You indicated that IQueryable is the result of a linq to entities query which is not a correct statement. MyDatabaseContext.Cars.Where(x => x.Name == "Test") returns a IQueryable which on iteration perfoms a query on the database. (Iteration is when you perform a foreach over it). So it doesnt contain the result set yet, just the query.

looping twice over cars generates 2 identical queries to the database and returns 2 identical result sets. If you want to preserve the data. you need to call ToArray or ToList or after manipulation, perform a save of the changes before you iterate again.

OTHER TIPS

Iterating over an IQueryable retrieves the result set from the database as it goes, as I'm sure you know. What I've observed in this and other situations is that this result is not cached, so you'll often find that iterating over the IQueryable again will actually run the query again, thus your modifications aren't preserved because you're getting a new result set which was never affected by that code.

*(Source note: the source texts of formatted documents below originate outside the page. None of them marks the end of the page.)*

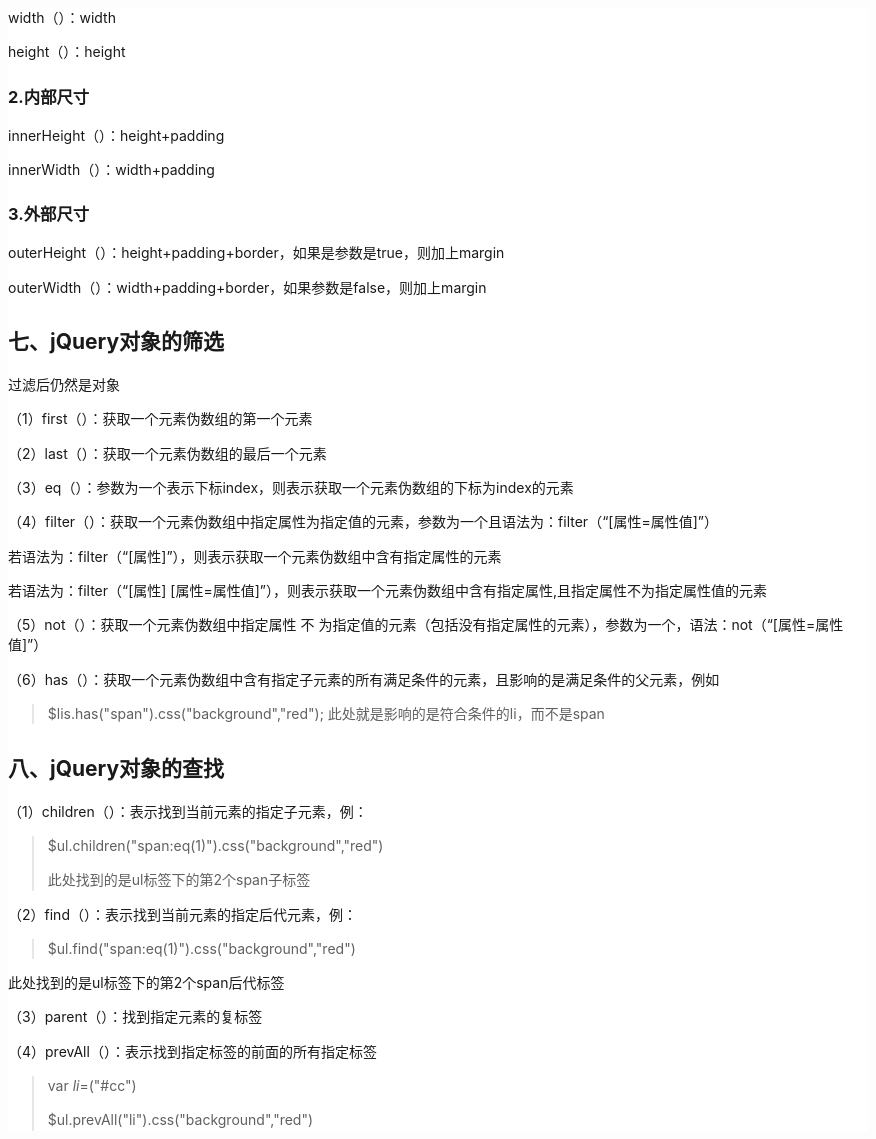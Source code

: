 width（）：width

height（）：height

### 2.内部尺寸

innerHeight（）：height+padding

innerWidth（）：width+padding

### 3.外部尺寸

outerHeight（）：height+padding+border，如果是参数是true，则加上margin

outerWidth（）：width+padding+border，如果参数是false，则加上margin

## 七、jQuery对象的筛选

过滤后仍然是对象

（1）first（）：获取一个元素伪数组的第一个元素

（2）last（）：获取一个元素伪数组的最后一个元素

（3）eq（）：参数为一个表示下标index，则表示获取一个元素伪数组的下标为index的元素

（4）filter（）：获取一个元素伪数组中指定属性为指定值的元素，参数为一个且语法为：filter（“[属性=属性值]”）

若语法为：filter（“[属性]”），则表示获取一个元素伪数组中含有指定属性的元素

若语法为：filter（“[属性] [属性=属性值]”），则表示获取一个元素伪数组中含有指定属性,且指定属性不为指定属性值的元素

（5）not（）：获取一个元素伪数组中指定属性	不	为指定值的元素（包括没有指定属性的元素），参数为一个，语法：not（“[属性=属性值]”）

（6）has（）：获取一个元素伪数组中含有指定子元素的所有满足条件的元素，且影响的是满足条件的父元素，例如 

> $lis.has("span").css("background","red");	此处就是影响的是符合条件的li，而不是span

## 八、jQuery对象的查找

（1）children（）：表示找到当前元素的指定子元素，例：

> $ul.children("span:eq(1)").css("background","red")	
>
> 此处找到的是ul标签下的第2个span子标签

（2）find（）：表示找到当前元素的指定后代元素，例：

> $ul.find("span:eq(1)").css("background","red")	

此处找到的是ul标签下的第2个span后代标签

（3）parent（）：找到指定元素的复标签

（4）prevAll（）：表示找到指定标签的前面的所有指定标签

> var $li=$("#cc")
>
> $ul.prevAll("li").css("background","red")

The reason it works when you call ToList() first and iterate over the result of that is because ToList() retrieves and materialises the entire result set, which is then no longer linked to the database content and is really just a copy of what the database returned.

The only way to be sure your changes will stick is to operate on the local copy of the data, i.e. lift it out of IQueryable land. This can be as simple as saving an IEnumerable of the result set (i.e. the result of ToEnumerable()), which will then return the same result set each time you enumerate it, but unlike ToList() it won't cause evaluation immediately.